Websitesine de üye oldum (Bu zamana kadar niye bekledim hayret :) )

Üye olunca Hogwarts'ta okusaydınız, hangi okul binasında olurdunuz, öğrenebiliyorsunuz.

Sizce ben hangisindeyim? :))

Hufflepuff !


İşte böyle saçmasapan şeylerle uğraştım bugün :)) Yapacak bir sürü iş varken oysaki :(

Siz de siteye üye olursanız hangi okul binasında olurmuşsunuz yazın bana !


Melonpan

10 Şubat 2016 Çarşamba

HAYATIMDAN BİR GÜN

Bugün uzun bir aradan sonra Caroline'la buluştuk ♥♥♥ Uzun bir ara derken aslında iki hafta kadar :))  Genelde sık sık görüşürüz o yüzden iki hafta uzun geldi galiba bana.


Caroline İsveç'ten gelen bir arkadaşım ama aslen Polonyalı. 

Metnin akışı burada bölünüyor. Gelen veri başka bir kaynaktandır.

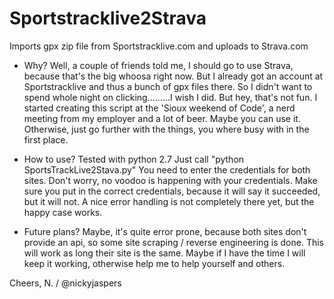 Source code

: Sportstracklive2Strava
======================
Imports gpx zip file from Sportstracklive.com and uploads to Strava.com

- Why?
Well, a couple of friends told me, I should go to use Strava, because that's the big whoosa right now. But I already got an account at Sportstracklive and thus a bunch of gpx files there.
So I didn't want to spend whole night on clicking.........I wish I did.
But hey, that's not fun. I started creating this script at the 'Sioux weekend of Code', a nerd meeting from my employer and a lot of beer.
Maybe you can use it. Otherwise, just go further with the things, you where busy with in the first place.

- How to use?
Tested with python 2.7
Just call "python SportsTrackLive2Stava.py"
You need to enter the credentials for both sites. Don't worry, no voodoo is happening with your credentials.
Make sure you put in the correct credentials, because it will say it succeeded, but it will not.
A nice error handling is not completely there yet, but the happy case works.

- Future plans?
Maybe, it's quite error prone, because both sites don't provide an api, so some site scraping / reverse engineering is done.
This will work as long their site is the same. Maybe if I have the time I will keep it working, otherwise help me to help yourself and others.

Cheers, N. / @nickyjaspers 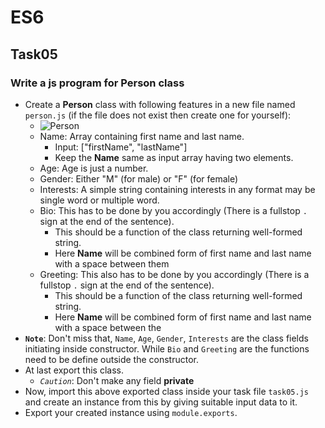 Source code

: # ES6
## Task05
### Write a js program for Person class
* Create a **Person** class with following features in a new file named `person.js`
 (if the file does not exist then create one for yourself):
  * ![Person](https://media.prod.mdn.mozit.cloud/attachments/2016/09/16/13889/379b78629e89434f1a067bb7e50abe00/person-diagram.png)
  * Name: Array containing first name and last name.
    * Input: ["firstName", "lastName"]
    * Keep the **Name** same as input array having two elements.
  * Age: Age is just a number.
  * Gender: Either "M" (for male) or "F" (for female)
  * Interests: A simple string containing interests in any format may be single word or
   multiple word.
  * Bio: This has to be done by you accordingly (There is a fullstop `.` sign at the end of
   the sentence).
    * This should be a function of the class returning well-formed string.
    * Here **Name** will be combined form of first name and last name with a space between them
  * Greeting: This also has to be done by you accordingly (There is a fullstop `.` sign at the end of the sentence).
    * This should be a function of the class returning well-formed string.
    * Here **Name** will be combined form of first name and last name with a space between the
* **`Note`**: Don't miss that, `Name`, `Age`, `Gender`, `Interests` are the class fields
 initiating inside constructor. While `Bio` and `Greeting` are the functions need to be
  define outside the constructor.
* At last export this class.
  * *`Caution`*: Don't make any field **private**
* Now, import this above exported class inside your task file `task05.js` and create an instance from this by giving suitable input data to it.
* Export your created instance using `module.exports`.
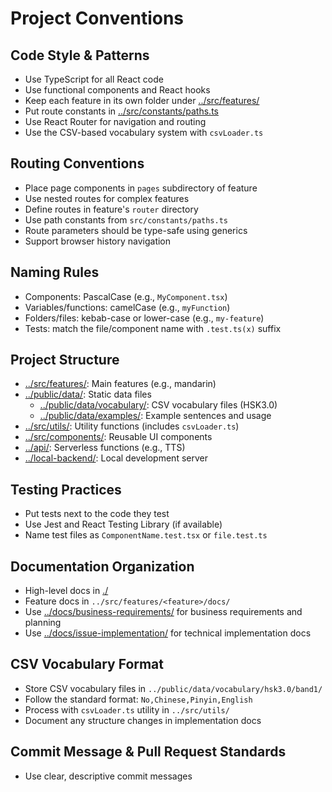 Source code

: # Project Conventions

## Code Style & Patterns

- Use TypeScript for all React code
- Use functional components and React hooks
- Keep each feature in its own folder under [../src/features/](../src/features/)
- Put route constants in [../src/constants/paths.ts](../src/constants/paths.ts)
- Use React Router for navigation and routing
- Use the CSV-based vocabulary system with `csvLoader.ts`

## Routing Conventions

- Place page components in `pages` subdirectory of feature
- Use nested routes for complex features
- Define routes in feature's `router` directory
- Use path constants from `src/constants/paths.ts`
- Route parameters should be type-safe using generics
- Support browser history navigation

## Naming Rules

- Components: PascalCase (e.g., `MyComponent.tsx`)
- Variables/functions: camelCase (e.g., `myFunction`)
- Folders/files: kebab-case or lower-case (e.g., `my-feature`)
- Tests: match the file/component name with `.test.ts(x)` suffix

## Project Structure

- [../src/features/](../src/features/): Main features (e.g., mandarin)
- [../public/data/](../public/data/): Static data files
  - [../public/data/vocabulary/](../public/data/vocabulary/): CSV vocabulary files (HSK3.0)
  - [../public/data/examples/](../public/data/examples/): Example sentences and usage
- [../src/utils/](../src/utils/): Utility functions (includes `csvLoader.ts`)
- [../src/components/](../src/components/): Reusable UI components
- [../api/](../api/): Serverless functions (e.g., TTS)
- [../local-backend/](../local-backend/): Local development server

## Testing Practices

- Put tests next to the code they test
- Use Jest and React Testing Library (if available)
- Name test files as `ComponentName.test.tsx` or `file.test.ts`

## Documentation Organization

- High-level docs in [./](./)
- Feature docs in `../src/features/<feature>/docs/`
- Use [../docs/business-requirements/](../business-requirements/) for business requirements and planning
- Use [../docs/issue-implementation/](../issue-implementation/) for technical implementation docs

## CSV Vocabulary Format

- Store CSV vocabulary files in `../public/data/vocabulary/hsk3.0/band1/`
- Follow the standard format: `No,Chinese,Pinyin,English`
- Process with `csvLoader.ts` utility in `../src/utils/`
- Document any structure changes in implementation docs

## Commit Message & Pull Request Standards

- Use clear, descriptive commit messages
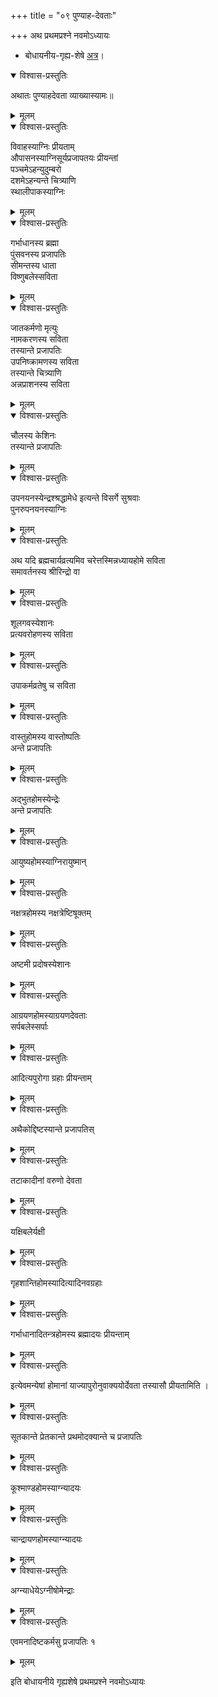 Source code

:+++
title = "०९ पुण्याह-देवताः"

+++
अथ प्रथमप्रश्ने नवमोऽध्यायः

- बोधायनीय-गृह्य-शेषे [अत्र](https://archive.org/stream/bodhayana/bodhayana%20grihya%20sutra#page/n143/mode/2up)।


<details open><summary>विश्वास-प्रस्तुतिः</summary>

अथातः पुण्याहदेवता व्याख्यास्यामः॥
</details>

<details><summary>मूलम्</summary>

अथातः पुण्याहदेवता व्याख्यास्यामः॥
</details>

<details open><summary>विश्वास-प्रस्तुतिः</summary>

विवाहस्याग्निः प्रीयताम्  
औपासनस्याग्निसूर्यप्रजापतयः प्रीयन्तां  
पञ्चमेऽहन्युदुम्बरो  
दशमेऽहन्यन्ते चित्र्याणि  
स्थालीपाकस्याग्निः 
</details>

<details><summary>मूलम्</summary>

विवाहस्याग्निः प्रीयताम्  
औपासनस्याग्निसूर्यप्रजापतयः प्रीयन्तां  
पञ्चमेऽहन्युदुम्बरो  
दशमेऽहन्यन्ते चित्र्याणि  
स्थालीपाकस्याग्निः 
</details>


<details open><summary>विश्वास-प्रस्तुतिः</summary>

गर्भाधानस्य ब्रह्मा  
पुंसवनस्य प्रजापतिः  
सीमन्तस्य धाता  
विष्णुबलेस्सविता  
</details>

<details><summary>मूलम्</summary>

गर्भाधानस्य ब्रह्मा  
पुंसवनस्य प्रजापतिः  
सीमन्तस्य धाता  
विष्णुबलेस्सविता  
</details>


<details open><summary>विश्वास-प्रस्तुतिः</summary>

जातकर्मणो मृत्युः  
नामकरणस्य सविता  
तस्यान्ते प्रजापतिः  
उपनिष्क्रामणस्य सविता  
तस्यान्ते चित्र्याणि  
अन्नप्राशनस्य सविता 

</details>

<details><summary>मूलम्</summary>

जातकर्मणो मृत्युः  
नामकरणस्य सविता  
तस्यान्ते प्रजापतिः  
उपनिष्क्रामणस्य सविता  
तस्यान्ते चित्र्याणि  
अन्नप्राशनस्य सविता 
</details>

<details open><summary>विश्वास-प्रस्तुतिः</summary>

चौलस्य केशिनः  
तस्यान्ते प्रजापतिः  
</details>

<details><summary>मूलम्</summary>

चौलस्य केशिनः  
तस्यान्ते प्रजापतिः  
</details>


<details open><summary>विश्वास-प्रस्तुतिः</summary>

उपनयनस्येन्द्रश्श्रद्धामेधे इत्यन्ते विसर्गे सुश्रवाः  
पुनरुपनयनस्याग्निः 
</details>

<details><summary>मूलम्</summary>

उपनयनस्येन्द्रश्श्रद्धामेधे इत्यन्ते विसर्गे सुश्रवाः  
पुनरुपनयनस्याग्निः 
</details>

<details open><summary>विश्वास-प्रस्तुतिः</summary>

अथ यदि ब्रह्मचार्यव्रत्यमिव चरेत्तस्मिन्नध्यायहोमे सविता  
समावर्तनस्य श्रीरिन्द्रो वा 

</details>

<details><summary>मूलम्</summary>

अथ यदि ब्रह्मचार्यव्रत्यमिव चरेत्तस्मिन्नध्यायहोमे सविता  
समावर्तनस्य श्रीरिन्द्रो वा 
</details>


<details open><summary>विश्वास-प्रस्तुतिः</summary>

शूलगवस्येशानः  
प्रत्यवरोहणस्य सविता  

</details>

<details><summary>मूलम्</summary>

शूलगवस्येशानः  
प्रत्यवरोहणस्य सविता  

</details>


<details open><summary>विश्वास-प्रस्तुतिः</summary>

उपाकर्मव्रतेषु च सविता  
</details>

<details><summary>मूलम्</summary>

उपाकर्मव्रतेषु च सविता  
</details>


<details open><summary>विश्वास-प्रस्तुतिः</summary>

वास्तुहोमस्य वास्तोष्पतिः  
अन्ते प्रजापतिः 

</details>

<details><summary>मूलम्</summary>

वास्तुहोमस्य वास्तोष्पतिः  
अन्ते प्रजापतिः 

</details>


<details open><summary>विश्वास-प्रस्तुतिः</summary>

अद्भुतहोमस्येन्द्रेः  
अन्ते प्रजापतिः 

</details>

<details><summary>मूलम्</summary>

अद्भुतहोमस्येन्द्रेः  
अन्ते प्रजापतिः 

</details>


<details open><summary>विश्वास-प्रस्तुतिः</summary>

आयुष्यहोमस्याग्निरायुष्मान् 
</details>

<details><summary>मूलम्</summary>

आयुष्यहोमस्याग्निरायुष्मान् 
</details>

<details open><summary>विश्वास-प्रस्तुतिः</summary>

नक्षत्रहोमस्य नक्षत्रेष्टिषूक्तम्  
</details>

<details><summary>मूलम्</summary>

नक्षत्रहोमस्य नक्षत्रेष्टिषूक्तम्  
</details>


<details open><summary>विश्वास-प्रस्तुतिः</summary>

अष्टमी प्रदोषस्येशानः
</details>

<details><summary>मूलम्</summary>

अष्टमी प्रदोषस्येशानः
</details>

<details open><summary>विश्वास-प्रस्तुतिः</summary>

आग्रयणहोमस्याग्रयणदेवताः  
सर्पबलेस्सर्पाः 

</details>

<details><summary>मूलम्</summary>

आग्रयणहोमस्याग्रयणदेवताः  
सर्पबलेस्सर्पाः 

</details>


<details open><summary>विश्वास-प्रस्तुतिः</summary>

आदित्यपुरोगा ग्रहाः प्रीयन्ताम् 
</details>

<details><summary>मूलम्</summary>

आदित्यपुरोगा ग्रहाः प्रीयन्ताम् 
</details>


<details open><summary>विश्वास-प्रस्तुतिः</summary>

अथैकोद्दिष्टस्यान्ते प्रजापतिस् 
</details>

<details><summary>मूलम्</summary>

अथैकोद्दिष्टस्यान्ते प्रजापतिस् 
</details>


<details open><summary>विश्वास-प्रस्तुतिः</summary>

तटाकादीनां वरुणो देवता 
</details>

<details><summary>मूलम्</summary>

तटाकादीनां वरुणो देवता 
</details>


<details open><summary>विश्वास-प्रस्तुतिः</summary>

यक्षिबलेर्यक्षी 
</details>

<details><summary>मूलम्</summary>

यक्षिबलेर्यक्षी 
</details>


<details open><summary>विश्वास-प्रस्तुतिः</summary>

गृहशान्तिहोमस्यादित्यादिनवग्रहाः 
</details>

<details><summary>मूलम्</summary>

गृहशान्तिहोमस्यादित्यादिनवग्रहाः 
</details>


<details open><summary>विश्वास-प्रस्तुतिः</summary>

गर्भाधानादितन्त्रहोमस्य ब्रह्मादयः प्रीयन्ताम् 
</details>

<details><summary>मूलम्</summary>

गर्भाधानादितन्त्रहोमस्य ब्रह्मादयः प्रीयन्ताम् 
</details>


<details open><summary>विश्वास-प्रस्तुतिः</summary>

इत्येवमन्येषां होमानां याज्यापुरोनुवाक्ययोर्देवता तस्यासौ प्रीयतामिति । 
</details>

<details><summary>मूलम्</summary>

इत्येवमन्येषां होमानां याज्यापुरोनुवाक्ययोर्देवता तस्यासौ प्रीयतामिति । 
</details>


<details open><summary>विश्वास-प्रस्तुतिः</summary>

सूतकान्ते प्रेतकान्ते प्रथमोदक्यान्ते च प्रजापतिः 
</details>

<details><summary>मूलम्</summary>

सूतकान्ते प्रेतकान्ते प्रथमोदक्यान्ते च प्रजापतिः 
</details>


<details open><summary>विश्वास-प्रस्तुतिः</summary>

कूश्माण्डहोमस्याग्न्यादयः 
</details>

<details><summary>मूलम्</summary>

कूश्माण्डहोमस्याग्न्यादयः 
</details>


<details open><summary>विश्वास-प्रस्तुतिः</summary>

चान्द्रायणहोमस्याग्न्यादयः 
</details>

<details><summary>मूलम्</summary>

चान्द्रायणहोमस्याग्न्यादयः 
</details>


<details open><summary>विश्वास-प्रस्तुतिः</summary>

अग्न्याधेयेऽग्नीषोमेन्द्राः 
</details>

<details><summary>मूलम्</summary>

अग्न्याधेयेऽग्नीषोमेन्द्राः 
</details>


<details open><summary>विश्वास-प्रस्तुतिः</summary>

एवमनादिष्टकर्मसु प्रजापतिः १   
</details>

<details><summary>मूलम्</summary>

एवमनादिष्टकर्मसु प्रजापतिः १   
</details>


इति बोधायनीये गृह्यशेषे प्रथमप्रश्ने नवमोऽध्यायः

Bu dönem aynı dersi aldık.

Grup projesinde de aynı gruba düştük ve çok iyi arkadaş olduk. Aslında bir de Ernest'imiz var ama o şuan Japonya'nın kırsal kesimlerini turluyor :) 

Yılbaşından önce birlikte bir sürü illumination'a gitmiştik Caroline'nın videosunu izleyebilirsiniz :) 

Caroline'nın morali bozuktu bu sefer :( O yüzden konuşup dertleşelim dedik ve sushi yemeğe gittik Shibuya'ya :) 



Bir dedikodu bir dedikodu :))

Eve dönerken daha iyice gibiydi Caroline.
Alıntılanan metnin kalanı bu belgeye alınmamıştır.